At the time this article was written, the Install and Test Framework for the Main Tool Shed successfully installed 226 repository revisions containing 74 additional tool dependencies that were not installed in Stage 1, with 17 additional tool dependency installations resulting in errors. Of the successful installations, 106 repository revisions passed all tool functional tests, while 37 revisions failed at least 1 tool functional test. Unfortunately, many repositories in the Main Tool Shed were lacking tool tests or test data. As with Tool dependency definition repositories, the test results of these Unrestricted repositories were uploaded to the Tool Shed and displayed in the Test runs container on each repository’s main page. These containers included the same information listed above, but also included the additional following categories of information.

  • Passed tests

    • Test id
    • Tool id
    • Tool version
  • Failed tests

    • Test id
    • Tool id
    • Tool version
    • Stderr output of test
    • Traceback output of test
  • Missing test components

    • Test id
    • Tool id
    • Tool version
  • Missing components (defined tests or test data files)
  • Not tested

    • Reason not tested

This article discusses the Install and Test Framework’s processes for certifying a Tool Shed’s contents. Repositories that contained both tool dependency recipes and tools that required them were installed and validated using a production Galaxy environment. This process provided the foundation for the next level of repository certification which was performed by the Intergalactic Utilities Commission, which will be discussed in a future post.

Using the Install and Test Framework With a Local Tool Shed

The Install and Test Framework could be used against a local Tool Shed, by making sure sure the Tool Shed server is started and setting the following environment variables.

export GALAXY_INSTALL_TEST_TOOL_SHED_API_KEY=<an API key for the Tool Shed admin user>
export GALAXY_INSTALL_TEST_TOOL_SHED_URL=<URL and port of the local Tool Shed>
export GALAXY_INSTALL_TEST_TOOL_SHEDS_CONF=<config file that contains the Tool Shed URL, e.g., see tool_sheds_conf.xml in Galaxy install directory>
export GALAXY_INSTALL_TEST_TOOL_DEPENDENCY_DIR=<directory to install tool dependencies, e.g., /tmp/tool_dependency_dir>
export GALAXY_TOOL_DEPENDENCY_DIR=$GALAXY_INSTALL_TEST_TOOL_DEPENDENCY_DIR

After setting the above environment variables, one would execute the following preparation scripts from the Galaxy installation directory.
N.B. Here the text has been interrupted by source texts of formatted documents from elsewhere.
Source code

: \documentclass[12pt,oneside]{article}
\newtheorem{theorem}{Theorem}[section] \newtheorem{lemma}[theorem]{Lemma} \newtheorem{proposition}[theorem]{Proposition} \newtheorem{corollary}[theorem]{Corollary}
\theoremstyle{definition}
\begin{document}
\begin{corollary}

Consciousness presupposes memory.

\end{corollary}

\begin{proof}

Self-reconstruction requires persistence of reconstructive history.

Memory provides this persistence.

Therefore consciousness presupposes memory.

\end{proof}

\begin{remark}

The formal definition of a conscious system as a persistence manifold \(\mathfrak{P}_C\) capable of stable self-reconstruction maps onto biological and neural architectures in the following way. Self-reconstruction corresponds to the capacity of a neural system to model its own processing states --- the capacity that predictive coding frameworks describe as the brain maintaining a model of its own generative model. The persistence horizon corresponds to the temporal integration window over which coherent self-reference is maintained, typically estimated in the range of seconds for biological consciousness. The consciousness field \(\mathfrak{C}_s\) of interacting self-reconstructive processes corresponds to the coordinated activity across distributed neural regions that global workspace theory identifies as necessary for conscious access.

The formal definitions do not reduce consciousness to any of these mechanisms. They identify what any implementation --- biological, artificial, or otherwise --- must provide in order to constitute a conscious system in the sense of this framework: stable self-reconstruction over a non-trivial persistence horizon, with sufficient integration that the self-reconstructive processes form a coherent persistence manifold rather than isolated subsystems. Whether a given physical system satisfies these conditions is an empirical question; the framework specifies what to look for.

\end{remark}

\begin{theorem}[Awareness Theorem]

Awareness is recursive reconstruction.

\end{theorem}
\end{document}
python ./lib/tool_shed/scripts/check_tool_dependency_definition_repositories.py ./tool_shed_wsgi.ini

python ./lib/tool_shed/scripts/check_repositories_for_functional_tests.py ./tool_shed_wsgi.ini

When the above 2 scripts were completed, one would execute the following script from the Galaxy installation directory.

sh install_and_test_tool_shed_repositories.sh

Running the script as defined above with no parameters would execute Stage 1 followed immediately by Stage 2. To run only stage 1, which tested only Tool dependency definition repositories, the following call would be used.

sh install_and_test_tool_shed_repositories.sh -w tool_dependency_definitions

To run only stage 2, which tested only Unrestricted repositories, the following call would be used.

sh install_and_test_tool_shed_repositories.sh -w repositories_with_tools

You’d need to manually clean up files created in the directory specified by the GALAXY_INSTALL_TEST_TOOL_DEPENDENCY_DIR environment variable for each test run.

Good thing we found a cleaner solution!